Sampling data to use

Selecting the 0.20% of the data, aiming for around 500K samples for training and testing the model and saving the data in a binary file.

## Establishing a connection with the database
con <- DBI::dbConnect(
  duckdb::duckdb(),
  dbdir = here("../NycTaxiBigFiles/my-db.duckdb")
)

## Defining query to sample
ValidZoneSampleQuery <- glue::glue(
  "
SELECT t1.*
FROM NycTrips t1
INNER JOIN ZoneCodesFilter t2
  ON t1.PULocationID = t2.PULocationID AND
     t1.DOLocationID = t2.DOLocationID
USING SAMPLE 0.20% (system, 547548);
"
)

## Sampling data from db
ValidZoneSample <- DBI::dbGetQuery(con, ValidZoneSampleQuery)

## Closing the database connection
DBI::dbDisconnect(con, shutdown = TRUE)

## Saving results to disk
BoardLocal |> pin_write(ValidZoneSample, "ValidZoneSample", type = "qs2")

Adding `take_current_trip` to sample

Purpose

The purpose of this variable is to compare each trip with potential trips that a taxi driver could take in the following minutes and determine if it’s better to accept the current trip request or wait for a more profitable trip in the following minutes.

Assumptions

To answer this question, we will need assumptions similar to those used in simulating a taxi driver’s decision-making process specially to select the valid trips that need to be taken in consideration to compare with.

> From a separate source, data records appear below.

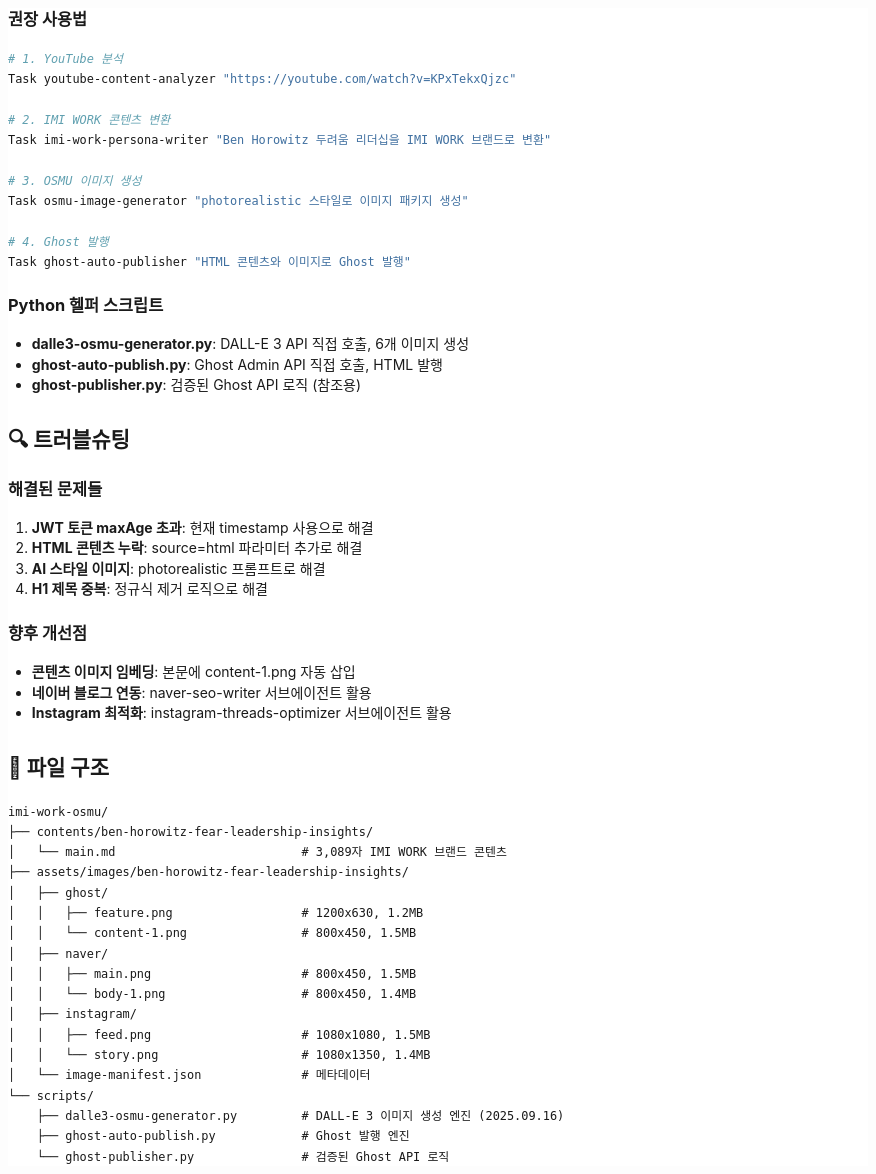 ### 권장 사용법
```bash
# 1. YouTube 분석
Task youtube-content-analyzer "https://youtube.com/watch?v=KPxTekxQjzc"

# 2. IMI WORK 콘텐츠 변환
Task imi-work-persona-writer "Ben Horowitz 두려움 리더십을 IMI WORK 브랜드로 변환"

# 3. OSMU 이미지 생성
Task osmu-image-generator "photorealistic 스타일로 이미지 패키지 생성"

# 4. Ghost 발행
Task ghost-auto-publisher "HTML 콘텐츠와 이미지로 Ghost 발행"
```

### Python 헬퍼 스크립트
- **dalle3-osmu-generator.py**: DALL-E 3 API 직접 호출, 6개 이미지 생성
- **ghost-auto-publish.py**: Ghost Admin API 직접 호출, HTML 발행
- **ghost-publisher.py**: 검증된 Ghost API 로직 (참조용)

## 🔍 트러블슈팅

### 해결된 문제들
1. **JWT 토큰 maxAge 초과**: 현재 timestamp 사용으로 해결
2. **HTML 콘텐츠 누락**: source=html 파라미터 추가로 해결
3. **AI 스타일 이미지**: photorealistic 프롬프트로 해결
4. **H1 제목 중복**: 정규식 제거 로직으로 해결

### 향후 개선점
- **콘텐츠 이미지 임베딩**: 본문에 content-1.png 자동 삽입
- **네이버 블로그 연동**: naver-seo-writer 서브에이전트 활용
- **Instagram 최적화**: instagram-threads-optimizer 서브에이전트 활용

## 📁 파일 구조

```
imi-work-osmu/
├── contents/ben-horowitz-fear-leadership-insights/
│   └── main.md                          # 3,089자 IMI WORK 브랜드 콘텐츠
├── assets/images/ben-horowitz-fear-leadership-insights/
│   ├── ghost/
│   │   ├── feature.png                  # 1200x630, 1.2MB
│   │   └── content-1.png                # 800x450, 1.5MB
│   ├── naver/
│   │   ├── main.png                     # 800x450, 1.5MB
│   │   └── body-1.png                   # 800x450, 1.4MB
│   ├── instagram/
│   │   ├── feed.png                     # 1080x1080, 1.5MB
│   │   └── story.png                    # 1080x1350, 1.4MB
│   └── image-manifest.json              # 메타데이터
└── scripts/
    ├── dalle3-osmu-generator.py         # DALL-E 3 이미지 생성 엔진 (2025.09.16)
    ├── ghost-auto-publish.py            # Ghost 발행 엔진
    └── ghost-publisher.py               # 검증된 Ghost API 로직
```
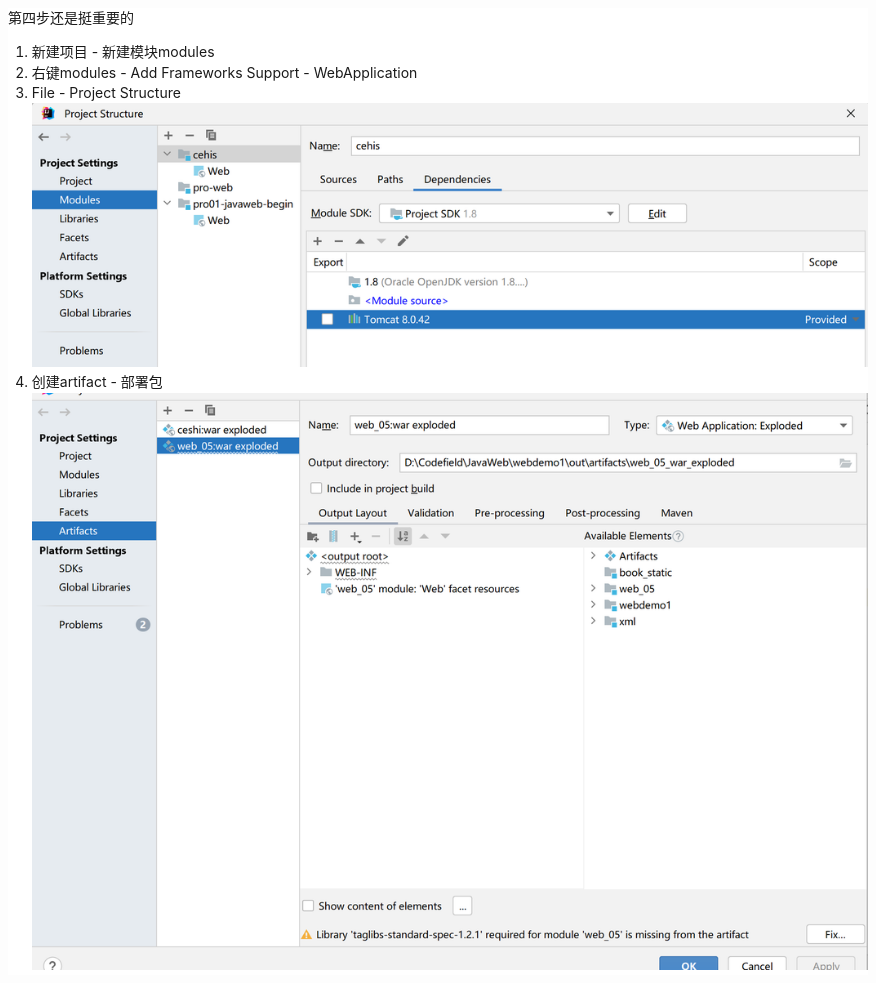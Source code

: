第四步还是挺重要的

1. 新建项目 - 新建模块modules
2. 右键modules - Add Frameworks Support - WebApplication
3. File - Project Structure
   ![1659595714594](image/javaweb/1659595714594.png)
4. 创建artifact - 部署包
   ![1660026883988](image/javaweb/1660026883988.png)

For a trip to be considered valid, it must meet the following requirements:

The trip corresponds to the same company as the original trip request.
Only if the original trip request specified a wheelchair-accessible vehicle (WAV), future WAV trips will be eligible.
The trip was requested from 3 seconds (time needed to reject a trip request) up to 15 minutes after the original request time.
The trip start point is located in valid distance from the start point of the original trip (assuming the taxi driver is in that point) based on the relate time the trip was requested based on the request time of the original trip
- 0-1 Minute: Only 1-mile radius is valid.
- 1-3 Minutes: Expand up to 3-mile radius.
- 3-5 Minutes: Expand up to 5-mile radius.
- Keep adding 2 miles until completing the allowed 15 minutes.

Implementation

Since this process is resource-intensive and each iteration is independent, running it in parallel as a multicore process (supported by future) is optimal. This approach utilizes the full capacity of my computer, which has 8 cores and 17 GB of RAM.

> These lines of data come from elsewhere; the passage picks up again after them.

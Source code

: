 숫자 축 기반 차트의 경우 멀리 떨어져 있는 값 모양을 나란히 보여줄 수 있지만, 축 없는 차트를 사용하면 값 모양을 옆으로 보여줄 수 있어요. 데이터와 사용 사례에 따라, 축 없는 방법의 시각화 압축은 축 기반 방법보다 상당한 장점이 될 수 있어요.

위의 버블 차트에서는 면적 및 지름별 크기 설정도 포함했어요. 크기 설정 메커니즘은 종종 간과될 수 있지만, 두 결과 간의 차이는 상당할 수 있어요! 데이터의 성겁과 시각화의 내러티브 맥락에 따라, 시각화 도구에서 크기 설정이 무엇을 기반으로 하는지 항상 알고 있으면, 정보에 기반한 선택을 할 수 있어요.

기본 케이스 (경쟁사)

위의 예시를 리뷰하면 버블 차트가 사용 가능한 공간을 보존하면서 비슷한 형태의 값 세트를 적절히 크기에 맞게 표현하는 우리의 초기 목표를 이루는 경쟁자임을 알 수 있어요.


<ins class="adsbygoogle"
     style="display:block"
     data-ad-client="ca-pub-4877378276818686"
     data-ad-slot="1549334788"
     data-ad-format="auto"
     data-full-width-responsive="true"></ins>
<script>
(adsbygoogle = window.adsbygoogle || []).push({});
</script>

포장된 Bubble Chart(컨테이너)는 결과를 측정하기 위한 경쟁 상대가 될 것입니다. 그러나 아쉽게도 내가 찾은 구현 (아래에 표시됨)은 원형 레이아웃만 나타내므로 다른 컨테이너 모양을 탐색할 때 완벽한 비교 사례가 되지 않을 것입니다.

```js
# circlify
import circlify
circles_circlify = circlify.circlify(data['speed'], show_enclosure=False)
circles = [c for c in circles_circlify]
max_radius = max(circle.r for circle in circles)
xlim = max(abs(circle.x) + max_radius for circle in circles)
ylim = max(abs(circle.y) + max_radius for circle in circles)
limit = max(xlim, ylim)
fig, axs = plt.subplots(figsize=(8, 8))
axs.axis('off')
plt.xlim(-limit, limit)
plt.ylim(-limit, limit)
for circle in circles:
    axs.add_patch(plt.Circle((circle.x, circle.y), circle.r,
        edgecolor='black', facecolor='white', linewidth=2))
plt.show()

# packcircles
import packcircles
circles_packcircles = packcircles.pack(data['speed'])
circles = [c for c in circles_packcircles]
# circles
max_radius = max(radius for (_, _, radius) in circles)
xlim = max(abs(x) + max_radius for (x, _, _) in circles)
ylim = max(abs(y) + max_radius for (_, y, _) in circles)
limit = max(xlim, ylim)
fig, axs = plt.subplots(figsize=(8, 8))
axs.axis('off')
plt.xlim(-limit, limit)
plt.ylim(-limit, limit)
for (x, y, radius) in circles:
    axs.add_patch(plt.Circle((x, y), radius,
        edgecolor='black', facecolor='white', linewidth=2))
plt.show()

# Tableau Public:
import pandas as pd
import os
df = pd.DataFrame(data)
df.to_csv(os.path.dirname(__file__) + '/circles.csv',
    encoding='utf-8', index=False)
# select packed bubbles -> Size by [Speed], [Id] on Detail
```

The only disadvantage of this approach that my current IDE (Rstudio) don’t support this process, but it can be run without issues from the linux terminal by writing the process on Rscript files.

The process was implemented in the add_take_current_trip() which has been tested to ensure it meets expectations, as confirmed in the Github file.

Tuning parallel process

Before running a process 500k times, it’s important to make sure we are using the best configuration due the code and the hardware were are using.

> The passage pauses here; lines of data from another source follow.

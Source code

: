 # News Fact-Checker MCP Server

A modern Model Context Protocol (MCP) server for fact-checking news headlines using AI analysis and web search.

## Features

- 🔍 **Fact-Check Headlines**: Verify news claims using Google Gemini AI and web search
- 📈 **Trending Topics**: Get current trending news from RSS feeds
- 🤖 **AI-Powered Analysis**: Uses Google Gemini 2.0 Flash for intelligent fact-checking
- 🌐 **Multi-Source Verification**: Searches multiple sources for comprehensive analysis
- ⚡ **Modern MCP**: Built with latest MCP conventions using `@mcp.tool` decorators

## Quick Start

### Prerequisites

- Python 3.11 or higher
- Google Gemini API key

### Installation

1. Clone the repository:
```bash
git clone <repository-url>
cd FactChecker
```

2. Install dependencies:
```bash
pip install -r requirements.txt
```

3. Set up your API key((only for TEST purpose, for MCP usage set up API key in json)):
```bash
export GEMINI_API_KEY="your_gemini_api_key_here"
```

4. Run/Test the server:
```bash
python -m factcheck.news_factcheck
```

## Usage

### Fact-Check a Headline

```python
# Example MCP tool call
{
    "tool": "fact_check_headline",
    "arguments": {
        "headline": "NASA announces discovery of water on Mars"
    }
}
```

In our case we focus in defining best values for:

Number of cores used by data.table
Number of cores used by future
Chunk.size used by future
Scheduling used by future

For that reason we have created the multicore-scripts/01-fine-tune-future-process.R script, which print the time needed for each process on the terminal after completing each one.

Rscript ~/NycTaxi/multicore-scripts/01-fine-tune-future-process.R

The below plot summaries the obtained results.

And as we can see the got better performance by using fewer cores for future, due the RAM capacity limit, when using only 4 cores and increasing the number of task per core we can see the time needed to complete the 2k samples it’s reduced as it didn’t use the SWAP memory while running the process, as we can see in the next screenshot.

And after checking this results we ended with the next configuration:

Number of cores used by data.table: 8
Number of cores used by future: 4
Chunk.size used by future: 200
Scheduling used by future: 0.6

Running process

Once we know how to set up the parallel process we need to run it month by month and save the results to avoid losing the progress in case of any process fail.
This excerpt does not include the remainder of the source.